* Exercise directions
Across all the entries below, count each line that holds "displayed" and report the figure only.

Data records Start Marker

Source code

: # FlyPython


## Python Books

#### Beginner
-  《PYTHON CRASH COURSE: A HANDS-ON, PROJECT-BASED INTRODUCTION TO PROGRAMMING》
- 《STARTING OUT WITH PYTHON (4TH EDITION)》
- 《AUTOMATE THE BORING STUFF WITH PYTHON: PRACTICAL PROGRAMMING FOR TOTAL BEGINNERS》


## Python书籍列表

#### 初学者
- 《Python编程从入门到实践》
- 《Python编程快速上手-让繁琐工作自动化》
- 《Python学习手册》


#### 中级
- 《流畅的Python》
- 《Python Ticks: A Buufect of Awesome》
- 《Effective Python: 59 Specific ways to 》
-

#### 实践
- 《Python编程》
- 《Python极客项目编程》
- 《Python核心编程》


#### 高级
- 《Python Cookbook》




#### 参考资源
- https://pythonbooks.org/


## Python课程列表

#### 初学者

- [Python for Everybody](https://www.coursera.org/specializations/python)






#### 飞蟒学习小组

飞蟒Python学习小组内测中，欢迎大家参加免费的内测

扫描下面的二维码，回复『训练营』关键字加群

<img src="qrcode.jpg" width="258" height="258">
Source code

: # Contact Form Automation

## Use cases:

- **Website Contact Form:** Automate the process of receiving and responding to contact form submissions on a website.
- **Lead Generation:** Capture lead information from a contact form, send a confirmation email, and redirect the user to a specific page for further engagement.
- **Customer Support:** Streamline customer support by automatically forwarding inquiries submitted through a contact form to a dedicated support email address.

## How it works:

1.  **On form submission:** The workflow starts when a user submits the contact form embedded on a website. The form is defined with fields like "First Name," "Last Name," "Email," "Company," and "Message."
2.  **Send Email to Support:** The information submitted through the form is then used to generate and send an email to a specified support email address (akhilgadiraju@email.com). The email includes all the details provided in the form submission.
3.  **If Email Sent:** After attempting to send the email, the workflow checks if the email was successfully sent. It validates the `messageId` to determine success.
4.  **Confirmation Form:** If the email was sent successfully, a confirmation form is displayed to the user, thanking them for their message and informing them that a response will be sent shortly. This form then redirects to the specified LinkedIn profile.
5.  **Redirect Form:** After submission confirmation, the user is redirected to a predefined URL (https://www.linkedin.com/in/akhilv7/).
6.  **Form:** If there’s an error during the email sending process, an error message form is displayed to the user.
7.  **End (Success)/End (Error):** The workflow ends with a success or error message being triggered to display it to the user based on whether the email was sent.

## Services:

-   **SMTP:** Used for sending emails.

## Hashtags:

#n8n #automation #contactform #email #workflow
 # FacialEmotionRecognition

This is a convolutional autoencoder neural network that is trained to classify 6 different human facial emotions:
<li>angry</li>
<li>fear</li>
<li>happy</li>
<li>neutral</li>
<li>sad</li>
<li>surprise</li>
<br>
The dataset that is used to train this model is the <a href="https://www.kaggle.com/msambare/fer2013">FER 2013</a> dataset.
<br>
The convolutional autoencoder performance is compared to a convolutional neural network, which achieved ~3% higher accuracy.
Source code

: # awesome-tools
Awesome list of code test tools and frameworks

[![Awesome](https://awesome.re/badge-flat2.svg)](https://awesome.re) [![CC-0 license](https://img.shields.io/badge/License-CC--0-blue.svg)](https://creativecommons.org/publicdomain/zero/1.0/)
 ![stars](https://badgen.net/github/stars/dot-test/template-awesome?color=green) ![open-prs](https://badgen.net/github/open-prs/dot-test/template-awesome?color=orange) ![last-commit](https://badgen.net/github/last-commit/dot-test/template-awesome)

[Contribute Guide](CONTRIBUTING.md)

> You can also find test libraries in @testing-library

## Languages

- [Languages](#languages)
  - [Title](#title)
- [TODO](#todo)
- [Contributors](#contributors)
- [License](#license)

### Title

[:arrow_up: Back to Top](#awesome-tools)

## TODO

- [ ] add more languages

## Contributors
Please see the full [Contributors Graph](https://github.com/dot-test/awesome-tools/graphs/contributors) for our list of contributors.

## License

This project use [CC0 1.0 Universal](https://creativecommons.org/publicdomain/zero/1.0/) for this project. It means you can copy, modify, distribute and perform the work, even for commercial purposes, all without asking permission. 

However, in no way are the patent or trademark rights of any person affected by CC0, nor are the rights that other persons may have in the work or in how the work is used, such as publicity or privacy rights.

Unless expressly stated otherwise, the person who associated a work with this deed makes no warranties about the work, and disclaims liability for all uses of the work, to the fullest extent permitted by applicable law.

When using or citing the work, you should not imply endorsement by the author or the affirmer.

Data records End Marker

* Result
2